Andy Revkin took the biggest “dog bites man” nonstory of the year — that Obama will not get a climate bill on his desk this year — and spun it into a major piece in the one-time paper of record, “Obama Aide Concedes Climate Law Must Wait” (online Friday, print Saturday).
How old is this supposed news? Well, my very first piece explaining that the torturous process — getting through all of the House committees, then the House floor, then all of the Senate committees, and then Senate floor, and then out of conference to merge the two chambers’ bills into one, and then through the House and Senate again — would not put a bill on Obama’s desk until 2010 was on Febuary 3, eight months ago (!) — “Breaking: Sen. Boxer makes clear U.S. won’t pass a climate bill this year.“
For the record, though, Obama’s aide didn’t “concede” anything, with the implication that she was forced to make some sort of damning newsworthy admission. In fact, Browner made this incredibly obvious statement almost as an aside at a confab put on by The Atlantic magazine. The Atlantic thought so little of the supposedly newsworthiness of Browner’s statement that they buried it in the middle of their article on her remarks, “Carol Browner: Now is the Time to Move on Climate.”

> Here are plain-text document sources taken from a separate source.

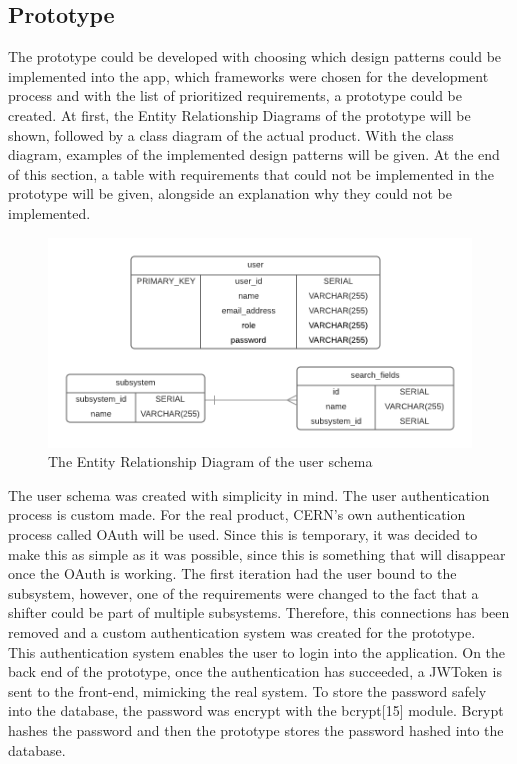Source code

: \documentclass[paper=a4, fontsize=11pt,twoside]{scrartcl}	%
\begin{document}
\subsection{Prototype}
The prototype could be developed with choosing which design patterns could be implemented into the app, which frameworks were chosen for the development process and with the list of prioritized requirements, a prototype could be created.  At first, the Entity Relationship Diagrams of the prototype will be shown, followed by a class diagram of the actual product. With the class diagram, examples of the implemented design patterns will be given. At the end of this section, a table with requirements that could not be implemented in the prototype will be given, alongside an explanation why they could not be implemented.
\noindent
\begin{figure}[H]
\centering
\includegraphics[scale=0.5]{erd_user}
\caption{The Entity Relationship Diagram of the user schema}
\end{figure}
\noindent
The user schema was created with simplicity in mind. The user authentication process is custom made. For the real product, CERN's own authentication process called OAuth will be used. Since this is temporary, it was decided to make this as simple as it was possible, since this is something that will disappear once the OAuth is working. The first iteration had the user bound to the subsystem, however, one of the requirements were changed to the fact that a shifter could be part of multiple subsystems. Therefore, this connections has been removed and a custom authentication system was created for the prototype. \\
This authentication system enables the user to login into the application. On the back end of the prototype, once the authentication has succeeded, a JWToken is sent to the front-end, mimicking the real system. To store the password safely into the database, the password was encrypt with the bcrypt[15] module. Bcrypt hashes the password and then the prototype stores the password hashed into the database.
\end{document}
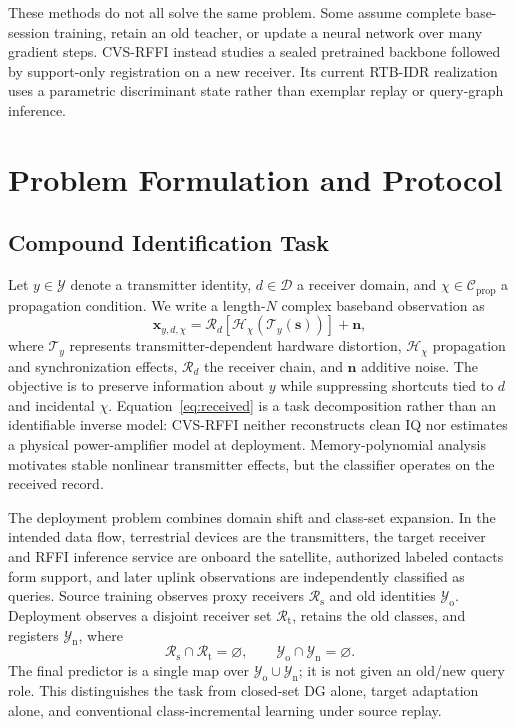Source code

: \documentclass[journal]{IEEEtran}
\newcommand{\method}{CVS-RFFI}
\newcommand{\stagehead}{RTB-IDR}
\newcommand{\Rsource}{\mathcal{R}_{\mathrm{s}}}
\newcommand{\Rtarget}{\mathcal{R}_{\mathrm{t}}}
\newcommand{\Yold}{\mathcal{Y}_{\mathrm{o}}}
\newcommand{\Ynew}{\mathcal{Y}_{\mathrm{n}}}
\begin{document}
These methods do not all solve the same problem. Some assume complete base-session training, retain an old teacher, or update a neural network over many gradient steps. \method{} instead studies a sealed pretrained backbone followed by support-only registration on a new receiver. Its current \stagehead{} realization uses a parametric discriminant state rather than exemplar replay or query-graph inference.

\section{Problem Formulation and Protocol}

\subsection{Compound Identification Task}

Let \(y\in\mathcal{Y}\) denote a transmitter identity, \(d\in\mathcal{D}\) a receiver domain, and \(\chi\in\mathcal{C}_{\mathrm{prop}}\) a propagation condition. We write a length-\(N\) complex baseband observation as
\begin{equation}
\mathbf{x}_{y,d,\chi} =
\mathcal{R}_{d}\!\left[
\mathcal{H}_{\chi}\!\left(
\mathcal{T}_{y}(\mathbf{s})
\right)
\right]+\mathbf{n},
\label{eq:received}
\end{equation}
where \(\mathcal{T}_{y}\) represents transmitter-dependent hardware distortion, \(\mathcal{H}_{\chi}\) propagation and synchronization effects, \(\mathcal{R}_{d}\) the receiver chain, and \(\mathbf{n}\) additive noise. The objective is to preserve information about \(y\) while suppressing shortcuts tied to \(d\) and incidental \(\chi\). Equation~\eqref{eq:received} is a task decomposition rather than an identifiable inverse model: \method{} neither reconstructs clean IQ nor estimates a physical power-amplifier model at deployment. Memory-polynomial analysis \cite{ding2004memory} motivates stable nonlinear transmitter effects, but the classifier operates on the received record.

The deployment problem combines domain shift and class-set expansion. In the intended data flow, terrestrial devices are the transmitters, the target receiver and RFFI inference service are onboard the satellite, authorized labeled contacts form support, and later uplink observations are independently classified as queries. Source training observes proxy receivers \(\Rsource\) and old identities \(\Yold\). Deployment observes a disjoint receiver set \(\Rtarget\), retains the old classes, and registers \(\Ynew\), where
\begin{equation}
\Rsource\cap\Rtarget=\varnothing,\qquad
\Yold\cap\Ynew=\varnothing.
\end{equation}
The final predictor is a single map over \(\Yold\cup\Ynew\); it is not given an old/new query role. This distinguishes the task from closed-set DG alone, target adaptation alone, and conventional class-incremental learning under source replay.
\end{document}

In the entire story, Revkin never bothers to explain that for many, many months now the only issue for those who follow DC climate politics has been whether the Senate would pass a climate bill before Copenhagen, not whether a final bill would get onto Obama’s desk before Copenhagen. I would note that his colleagues, John Broder and John Kanter, have written stories that are far clearer — and pointed out a while back that the issue was the timing of the Senate vote (see, for instance, this September 20th story).
The paper’s own editorial desk was so confused that in the print edition’s news summary table of contents on page A2, “Inside the Times,” the headline was, “Climate Bill Called Unlikely,” which would lead any reader just skimming, as most do, utterly misinformed.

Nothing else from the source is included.